*** Data shown Section Begins ***

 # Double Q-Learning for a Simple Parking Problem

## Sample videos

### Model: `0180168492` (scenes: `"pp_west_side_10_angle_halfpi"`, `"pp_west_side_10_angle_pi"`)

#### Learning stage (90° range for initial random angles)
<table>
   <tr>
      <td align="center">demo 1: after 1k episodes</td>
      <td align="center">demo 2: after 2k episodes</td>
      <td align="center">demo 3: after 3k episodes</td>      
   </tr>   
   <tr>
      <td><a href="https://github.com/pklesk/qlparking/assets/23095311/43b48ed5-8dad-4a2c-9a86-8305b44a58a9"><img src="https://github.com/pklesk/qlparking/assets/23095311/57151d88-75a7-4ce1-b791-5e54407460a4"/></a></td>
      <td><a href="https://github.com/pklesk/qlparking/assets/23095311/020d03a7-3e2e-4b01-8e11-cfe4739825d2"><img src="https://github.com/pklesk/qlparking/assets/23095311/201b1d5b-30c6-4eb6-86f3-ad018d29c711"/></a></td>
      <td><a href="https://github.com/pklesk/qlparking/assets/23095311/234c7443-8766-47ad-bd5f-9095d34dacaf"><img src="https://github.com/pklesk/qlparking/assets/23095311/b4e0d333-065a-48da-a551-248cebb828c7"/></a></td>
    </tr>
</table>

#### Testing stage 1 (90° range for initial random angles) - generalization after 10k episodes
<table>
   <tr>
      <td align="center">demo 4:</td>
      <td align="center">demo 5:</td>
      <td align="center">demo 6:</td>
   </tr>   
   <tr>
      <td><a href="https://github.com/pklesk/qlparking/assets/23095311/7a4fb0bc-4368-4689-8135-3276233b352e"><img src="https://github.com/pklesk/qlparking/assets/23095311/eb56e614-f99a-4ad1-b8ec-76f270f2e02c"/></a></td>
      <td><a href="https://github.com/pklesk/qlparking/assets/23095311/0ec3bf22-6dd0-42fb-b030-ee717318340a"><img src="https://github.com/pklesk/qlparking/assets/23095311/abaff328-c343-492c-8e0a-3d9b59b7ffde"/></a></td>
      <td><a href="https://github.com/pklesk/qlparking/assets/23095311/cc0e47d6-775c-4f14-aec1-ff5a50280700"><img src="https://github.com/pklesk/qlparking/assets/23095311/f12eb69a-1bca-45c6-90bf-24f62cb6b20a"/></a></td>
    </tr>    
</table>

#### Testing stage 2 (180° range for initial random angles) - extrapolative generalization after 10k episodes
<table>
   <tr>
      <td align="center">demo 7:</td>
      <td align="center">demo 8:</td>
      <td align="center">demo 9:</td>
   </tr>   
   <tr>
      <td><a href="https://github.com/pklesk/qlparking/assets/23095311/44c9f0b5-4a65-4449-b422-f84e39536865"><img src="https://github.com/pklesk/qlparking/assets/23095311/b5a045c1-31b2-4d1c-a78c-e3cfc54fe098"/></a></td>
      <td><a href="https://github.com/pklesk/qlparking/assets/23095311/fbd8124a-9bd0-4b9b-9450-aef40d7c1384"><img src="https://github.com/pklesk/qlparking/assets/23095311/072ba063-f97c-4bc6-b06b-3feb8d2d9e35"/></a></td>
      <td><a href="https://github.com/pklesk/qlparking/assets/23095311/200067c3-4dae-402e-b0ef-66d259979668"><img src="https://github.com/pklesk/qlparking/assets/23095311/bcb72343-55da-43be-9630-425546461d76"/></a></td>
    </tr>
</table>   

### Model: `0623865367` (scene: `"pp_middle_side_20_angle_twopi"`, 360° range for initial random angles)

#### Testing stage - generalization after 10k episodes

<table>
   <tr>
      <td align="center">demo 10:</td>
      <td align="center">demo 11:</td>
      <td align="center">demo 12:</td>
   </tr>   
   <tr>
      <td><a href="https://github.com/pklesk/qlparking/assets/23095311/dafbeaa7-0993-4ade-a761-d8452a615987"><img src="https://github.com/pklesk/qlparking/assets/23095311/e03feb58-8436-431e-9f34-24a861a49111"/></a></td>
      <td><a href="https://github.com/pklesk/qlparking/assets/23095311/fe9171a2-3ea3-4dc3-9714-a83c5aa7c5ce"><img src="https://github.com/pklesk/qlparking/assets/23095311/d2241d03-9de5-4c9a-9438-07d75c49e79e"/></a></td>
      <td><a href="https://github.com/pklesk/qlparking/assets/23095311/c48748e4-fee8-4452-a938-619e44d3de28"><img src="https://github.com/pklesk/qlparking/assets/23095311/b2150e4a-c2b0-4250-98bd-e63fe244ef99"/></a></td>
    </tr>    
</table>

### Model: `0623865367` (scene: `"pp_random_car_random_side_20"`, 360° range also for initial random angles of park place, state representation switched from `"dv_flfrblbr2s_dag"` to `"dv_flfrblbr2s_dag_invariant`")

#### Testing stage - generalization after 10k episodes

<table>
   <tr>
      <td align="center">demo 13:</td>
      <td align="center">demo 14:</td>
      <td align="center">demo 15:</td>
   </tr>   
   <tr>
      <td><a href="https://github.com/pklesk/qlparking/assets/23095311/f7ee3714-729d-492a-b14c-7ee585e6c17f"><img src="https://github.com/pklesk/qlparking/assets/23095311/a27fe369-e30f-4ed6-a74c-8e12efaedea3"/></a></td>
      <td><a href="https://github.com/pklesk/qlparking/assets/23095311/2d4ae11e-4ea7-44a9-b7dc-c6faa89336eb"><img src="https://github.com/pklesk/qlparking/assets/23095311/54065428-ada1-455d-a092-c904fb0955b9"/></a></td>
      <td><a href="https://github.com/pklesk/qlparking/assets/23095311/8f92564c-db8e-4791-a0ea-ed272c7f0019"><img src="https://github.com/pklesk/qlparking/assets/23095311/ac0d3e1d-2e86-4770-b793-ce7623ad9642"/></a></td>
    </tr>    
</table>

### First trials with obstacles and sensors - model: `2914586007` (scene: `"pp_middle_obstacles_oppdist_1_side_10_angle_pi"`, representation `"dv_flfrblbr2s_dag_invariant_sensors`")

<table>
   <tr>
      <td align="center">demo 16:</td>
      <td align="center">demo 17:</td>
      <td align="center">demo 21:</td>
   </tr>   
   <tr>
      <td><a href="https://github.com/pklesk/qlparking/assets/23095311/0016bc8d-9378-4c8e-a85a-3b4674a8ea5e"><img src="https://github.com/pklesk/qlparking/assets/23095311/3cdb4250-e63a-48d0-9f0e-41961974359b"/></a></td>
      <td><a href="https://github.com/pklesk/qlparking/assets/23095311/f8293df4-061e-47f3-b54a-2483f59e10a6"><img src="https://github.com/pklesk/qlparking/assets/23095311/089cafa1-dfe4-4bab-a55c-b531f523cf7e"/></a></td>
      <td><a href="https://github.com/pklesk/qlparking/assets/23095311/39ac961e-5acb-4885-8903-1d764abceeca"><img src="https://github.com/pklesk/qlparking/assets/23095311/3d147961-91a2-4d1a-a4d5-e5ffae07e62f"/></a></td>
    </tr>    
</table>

*** Data shown Section Ends ***

▶ Task prompt
Reproduce the entries exactly, dropping nothing.

▶ Expected output
 # Double Q-Learning for a Simple Parking Problem

## Sample videos

### Model: `0180168492` (scenes: `"pp_west_side_10_angle_halfpi"`, `"pp_west_side_10_angle_pi"`)

#### Learning stage (90° range for initial random angles)
<table>
   <tr>
      <td align="center">demo 1: after 1k episodes</td>
      <td align="center">demo 2: after 2k episodes</td>
      <td align="center">demo 3: after 3k episodes</td>      
   </tr>   
   <tr>
      <td><a href="https://github.com/pklesk/qlparking/assets/23095311/43b48ed5-8dad-4a2c-9a86-8305b44a58a9"><img src="https://github.com/pklesk/qlparking/assets/23095311/57151d88-75a7-4ce1-b791-5e54407460a4"/></a></td>
      <td><a href="https://github.com/pklesk/qlparking/assets/23095311/020d03a7-3e2e-4b01-8e11-cfe4739825d2"><img src="https://github.com/pklesk/qlparking/assets/23095311/201b1d5b-30c6-4eb6-86f3-ad018d29c711"/></a></td>
      <td><a href="https://github.com/pklesk/qlparking/assets/23095311/234c7443-8766-47ad-bd5f-9095d34dacaf"><img src="https://github.com/pklesk/qlparking/assets/23095311/b4e0d333-065a-48da-a551-248cebb828c7"/></a></td>
    </tr>
</table>

#### Testing stage 1 (90° range for initial random angles) - generalization after 10k episodes
<table>
   <tr>
      <td align="center">demo 4:</td>
      <td align="center">demo 5:</td>
      <td align="center">demo 6:</td>
   </tr>   
   <tr>
      <td><a href="https://github.com/pklesk/qlparking/assets/23095311/7a4fb0bc-4368-4689-8135-3276233b352e"><img src="https://github.com/pklesk/qlparking/assets/23095311/eb56e614-f99a-4ad1-b8ec-76f270f2e02c"/></a></td>
      <td><a href="https://github.com/pklesk/qlparking/assets/23095311/0ec3bf22-6dd0-42fb-b030-ee717318340a"><img src="https://github.com/pklesk/qlparking/assets/23095311/abaff328-c343-492c-8e0a-3d9b59b7ffde"/></a></td>
      <td><a href="https://github.com/pklesk/qlparking/assets/23095311/cc0e47d6-775c-4f14-aec1-ff5a50280700"><img src="https://github.com/pklesk/qlparking/assets/23095311/f12eb69a-1bca-45c6-90bf-24f62cb6b20a"/></a></td>
    </tr>    
</table>

#### Testing stage 2 (180° range for initial random angles) - extrapolative generalization after 10k episodes
<table>
   <tr>
      <td align="center">demo 7:</td>
      <td align="center">demo 8:</td>
      <td align="center">demo 9:</td>
   </tr>   
   <tr>
      <td><a href="https://github.com/pklesk/qlparking/assets/23095311/44c9f0b5-4a65-4449-b422-f84e39536865"><img src="https://github.com/pklesk/qlparking/assets/23095311/b5a045c1-31b2-4d1c-a78c-e3cfc54fe098"/></a></td>
      <td><a href="https://github.com/pklesk/qlparking/assets/23095311/fbd8124a-9bd0-4b9b-9450-aef40d7c1384"><img src="https://github.com/pklesk/qlparking/assets/23095311/072ba063-f97c-4bc6-b06b-3feb8d2d9e35"/></a></td>
      <td><a href="https://github.com/pklesk/qlparking/assets/23095311/200067c3-4dae-402e-b0ef-66d259979668"><img src="https://github.com/pklesk/qlparking/assets/23095311/bcb72343-55da-43be-9630-425546461d76"/></a></td>
    </tr>
</table>   

### Model: `0623865367` (scene: `"pp_middle_side_20_angle_twopi"`, 360° range for initial random angles)

#### Testing stage - generalization after 10k episodes

<table>
   <tr>
      <td align="center">demo 10:</td>
      <td align="center">demo 11:</td>
      <td align="center">demo 12:</td>
   </tr>   
   <tr>
      <td><a href="https://github.com/pklesk/qlparking/assets/23095311/dafbeaa7-0993-4ade-a761-d8452a615987"><img src="https://github.com/pklesk/qlparking/assets/23095311/e03feb58-8436-431e-9f34-24a861a49111"/></a></td>
      <td><a href="https://github.com/pklesk/qlparking/assets/23095311/fe9171a2-3ea3-4dc3-9714-a83c5aa7c5ce"><img src="https://github.com/pklesk/qlparking/assets/23095311/d2241d03-9de5-4c9a-9438-07d75c49e79e"/></a></td>
      <td><a href="https://github.com/pklesk/qlparking/assets/23095311/c48748e4-fee8-4452-a938-619e44d3de28"><img src="https://github.com/pklesk/qlparking/assets/23095311/b2150e4a-c2b0-4250-98bd-e63fe244ef99"/></a></td>
    </tr>    
</table>

### Model: `0623865367` (scene: `"pp_random_car_random_side_20"`, 360° range also for initial random angles of park place, state representation switched from `"dv_flfrblbr2s_dag"` to `"dv_flfrblbr2s_dag_invariant`")

#### Testing stage - generalization after 10k episodes

<table>
   <tr>
      <td align="center">demo 13:</td>
      <td align="center">demo 14:</td>
      <td align="center">demo 15:</td>
   </tr>   
   <tr>
      <td><a href="https://github.com/pklesk/qlparking/assets/23095311/f7ee3714-729d-492a-b14c-7ee585e6c17f"><img src="https://github.com/pklesk/qlparking/assets/23095311/a27fe369-e30f-4ed6-a74c-8e12efaedea3"/></a></td>
      <td><a href="https://github.com/pklesk/qlparking/assets/23095311/2d4ae11e-4ea7-44a9-b7dc-c6faa89336eb"><img src="https://github.com/pklesk/qlparking/assets/23095311/54065428-ada1-455d-a092-c904fb0955b9"/></a></td>
      <td><a href="https://github.com/pklesk/qlparking/assets/23095311/8f92564c-db8e-4791-a0ea-ed272c7f0019"><img src="https://github.com/pklesk/qlparking/assets/23095311/ac0d3e1d-2e86-4770-b793-ce7623ad9642"/></a></td>
    </tr>    
</table>

### First trials with obstacles and sensors - model: `2914586007` (scene: `"pp_middle_obstacles_oppdist_1_side_10_angle_pi"`, representation `"dv_flfrblbr2s_dag_invariant_sensors`")

<table>
   <tr>
      <td align="center">demo 16:</td>
      <td align="center">demo 17:</td>
      <td align="center">demo 21:</td>
   </tr>   
   <tr>
      <td><a href="https://github.com/pklesk/qlparking/assets/23095311/0016bc8d-9378-4c8e-a85a-3b4674a8ea5e"><img src="https://github.com/pklesk/qlparking/assets/23095311/3cdb4250-e63a-48d0-9f0e-41961974359b"/></a></td>
      <td><a href="https://github.com/pklesk/qlparking/assets/23095311/f8293df4-061e-47f3-b54a-2483f59e10a6"><img src="https://github.com/pklesk/qlparking/assets/23095311/089cafa1-dfe4-4bab-a55c-b531f523cf7e"/></a></td>
      <td><a href="https://github.com/pklesk/qlparking/assets/23095311/39ac961e-5acb-4885-8903-1d764abceeca"><img src="https://github.com/pklesk/qlparking/assets/23095311/3d147961-91a2-4d1a-a4d5-e5ffae07e62f"/></a></td>
    </tr>    
</table>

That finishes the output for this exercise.